Find the string "containers" in the records. Copy each line that has it.

(Collection entries)
========================================================================
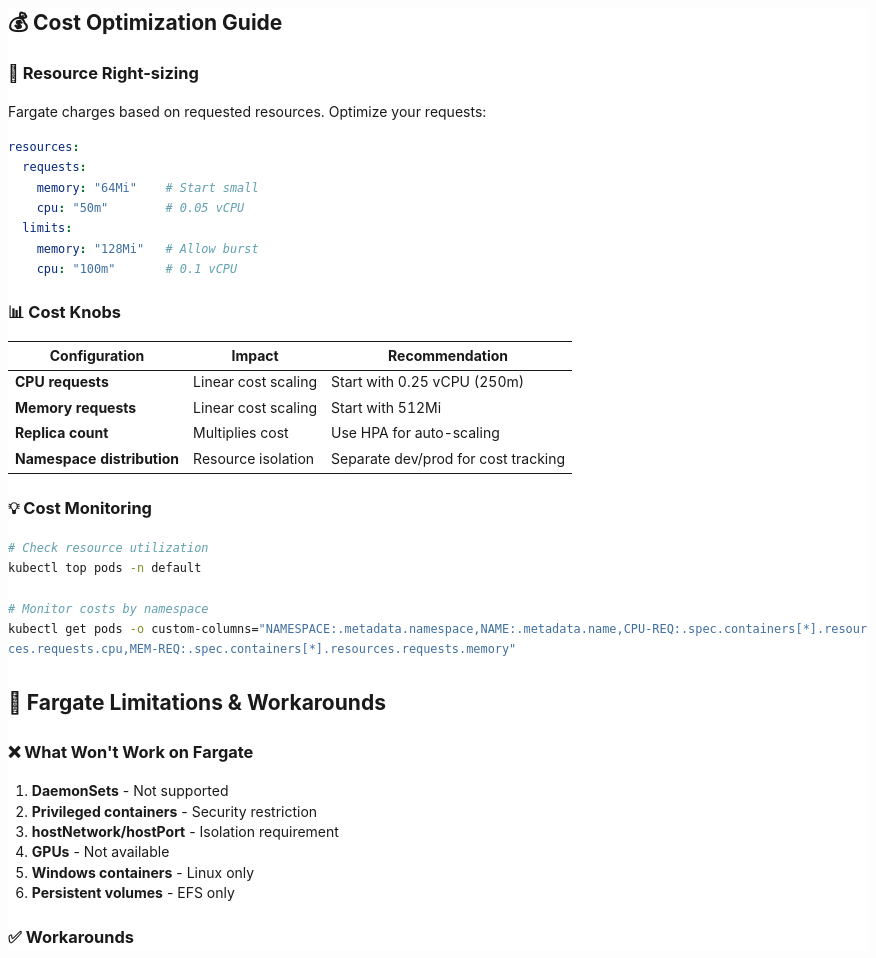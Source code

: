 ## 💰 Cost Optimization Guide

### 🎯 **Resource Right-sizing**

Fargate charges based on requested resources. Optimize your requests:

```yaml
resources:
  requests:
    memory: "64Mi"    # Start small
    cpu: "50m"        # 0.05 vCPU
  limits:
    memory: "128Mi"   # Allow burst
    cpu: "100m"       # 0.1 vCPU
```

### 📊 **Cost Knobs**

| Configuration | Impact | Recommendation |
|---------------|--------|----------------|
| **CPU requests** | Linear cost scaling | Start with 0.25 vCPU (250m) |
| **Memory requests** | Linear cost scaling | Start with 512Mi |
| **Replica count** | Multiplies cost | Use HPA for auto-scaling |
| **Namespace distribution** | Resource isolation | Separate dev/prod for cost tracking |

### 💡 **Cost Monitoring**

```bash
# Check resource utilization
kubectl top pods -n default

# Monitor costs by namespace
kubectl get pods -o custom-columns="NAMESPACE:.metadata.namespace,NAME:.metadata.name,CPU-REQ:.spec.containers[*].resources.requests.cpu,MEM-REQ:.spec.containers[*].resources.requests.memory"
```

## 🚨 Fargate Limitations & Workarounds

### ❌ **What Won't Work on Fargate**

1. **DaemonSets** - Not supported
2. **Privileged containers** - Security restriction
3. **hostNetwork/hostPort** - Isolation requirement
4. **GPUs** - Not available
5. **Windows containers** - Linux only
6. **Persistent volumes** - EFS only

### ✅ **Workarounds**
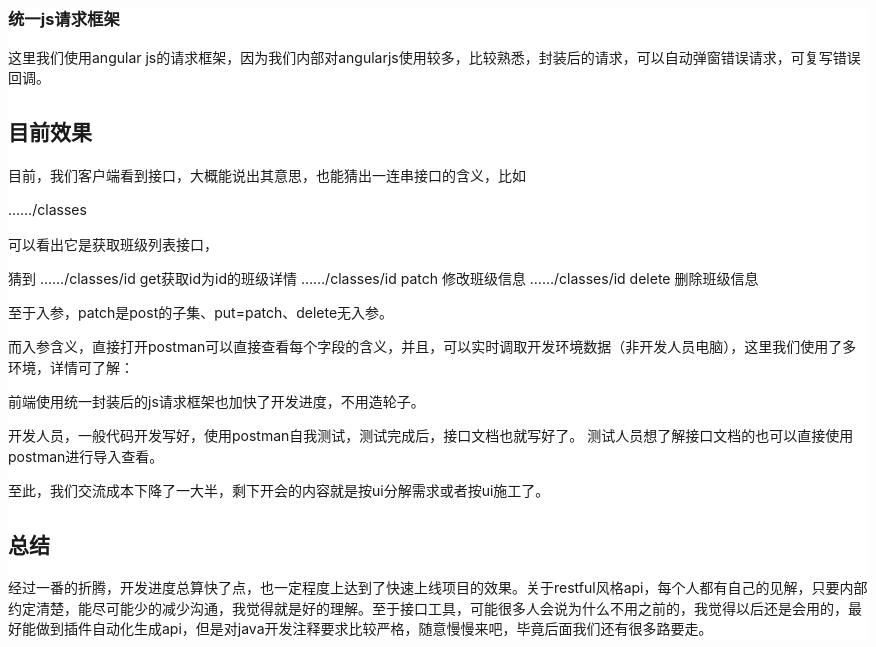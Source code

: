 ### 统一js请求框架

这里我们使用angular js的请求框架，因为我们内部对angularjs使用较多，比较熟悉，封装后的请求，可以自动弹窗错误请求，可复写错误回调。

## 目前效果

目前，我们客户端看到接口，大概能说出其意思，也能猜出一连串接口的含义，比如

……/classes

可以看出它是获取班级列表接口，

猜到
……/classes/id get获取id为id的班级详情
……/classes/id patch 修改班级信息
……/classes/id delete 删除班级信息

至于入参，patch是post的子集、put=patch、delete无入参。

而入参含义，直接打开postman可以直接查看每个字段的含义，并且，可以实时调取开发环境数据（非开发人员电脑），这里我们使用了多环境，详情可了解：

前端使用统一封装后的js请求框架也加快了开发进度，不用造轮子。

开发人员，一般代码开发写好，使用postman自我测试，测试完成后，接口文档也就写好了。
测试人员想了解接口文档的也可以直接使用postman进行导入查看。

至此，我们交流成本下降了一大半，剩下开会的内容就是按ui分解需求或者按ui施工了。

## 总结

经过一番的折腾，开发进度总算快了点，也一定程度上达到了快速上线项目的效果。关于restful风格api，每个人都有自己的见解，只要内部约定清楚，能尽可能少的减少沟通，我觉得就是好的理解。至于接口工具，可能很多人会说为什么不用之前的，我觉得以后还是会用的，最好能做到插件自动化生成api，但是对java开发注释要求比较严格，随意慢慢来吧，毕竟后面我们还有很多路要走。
========================================================================
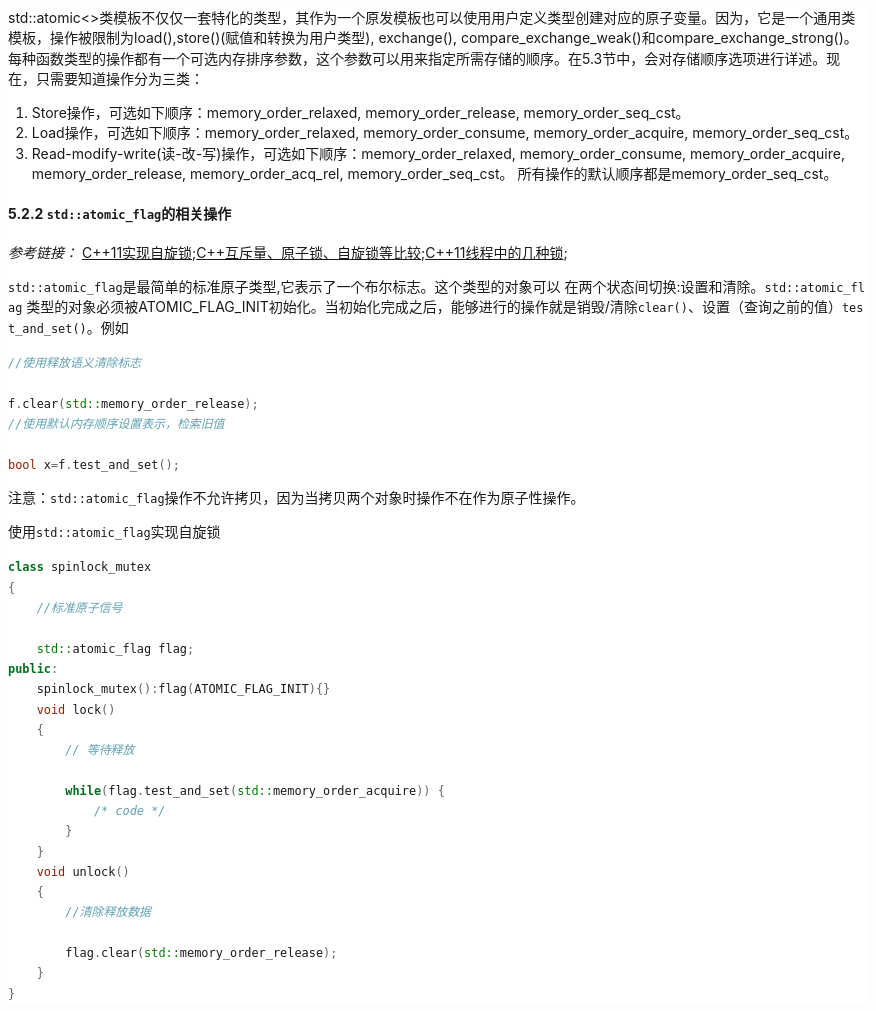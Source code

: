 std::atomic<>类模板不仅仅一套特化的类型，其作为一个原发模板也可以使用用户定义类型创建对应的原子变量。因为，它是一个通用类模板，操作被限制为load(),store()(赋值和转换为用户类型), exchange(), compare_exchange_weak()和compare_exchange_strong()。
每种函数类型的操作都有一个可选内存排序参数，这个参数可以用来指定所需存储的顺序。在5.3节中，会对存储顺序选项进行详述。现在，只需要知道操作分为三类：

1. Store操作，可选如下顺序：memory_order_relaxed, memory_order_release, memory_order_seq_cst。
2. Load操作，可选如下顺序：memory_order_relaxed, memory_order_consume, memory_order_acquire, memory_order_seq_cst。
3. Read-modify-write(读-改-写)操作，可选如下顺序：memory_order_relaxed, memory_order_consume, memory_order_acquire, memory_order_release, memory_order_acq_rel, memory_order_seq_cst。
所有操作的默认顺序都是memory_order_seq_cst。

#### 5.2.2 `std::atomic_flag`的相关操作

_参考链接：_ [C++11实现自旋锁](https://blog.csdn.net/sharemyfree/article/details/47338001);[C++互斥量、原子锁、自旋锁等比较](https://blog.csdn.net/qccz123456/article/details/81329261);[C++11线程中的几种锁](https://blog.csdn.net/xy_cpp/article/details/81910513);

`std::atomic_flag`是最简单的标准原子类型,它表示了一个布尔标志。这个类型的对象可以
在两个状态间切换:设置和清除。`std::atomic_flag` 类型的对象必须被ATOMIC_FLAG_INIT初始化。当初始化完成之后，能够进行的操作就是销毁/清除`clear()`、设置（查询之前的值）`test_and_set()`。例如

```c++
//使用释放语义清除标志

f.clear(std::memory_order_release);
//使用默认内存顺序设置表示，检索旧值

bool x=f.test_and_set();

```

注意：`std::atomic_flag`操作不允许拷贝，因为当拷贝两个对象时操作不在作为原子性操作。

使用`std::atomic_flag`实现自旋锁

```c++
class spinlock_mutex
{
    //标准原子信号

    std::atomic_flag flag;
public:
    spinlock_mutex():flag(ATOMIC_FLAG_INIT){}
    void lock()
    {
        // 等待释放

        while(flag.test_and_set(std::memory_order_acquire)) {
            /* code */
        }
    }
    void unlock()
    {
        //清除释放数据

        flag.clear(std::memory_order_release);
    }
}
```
========================================================================
▸ EXERCISE RESPONSE
kubectl get pods -o custom-columns="NAMESPACE:.metadata.namespace,NAME:.metadata.name,CPU-REQ:.spec.containers[*].resources.requests.cpu,MEM-REQ:.spec.containers[*].resources.requests.memory"
2. **Privileged containers** - Security restriction
5. **Windows containers** - Linux only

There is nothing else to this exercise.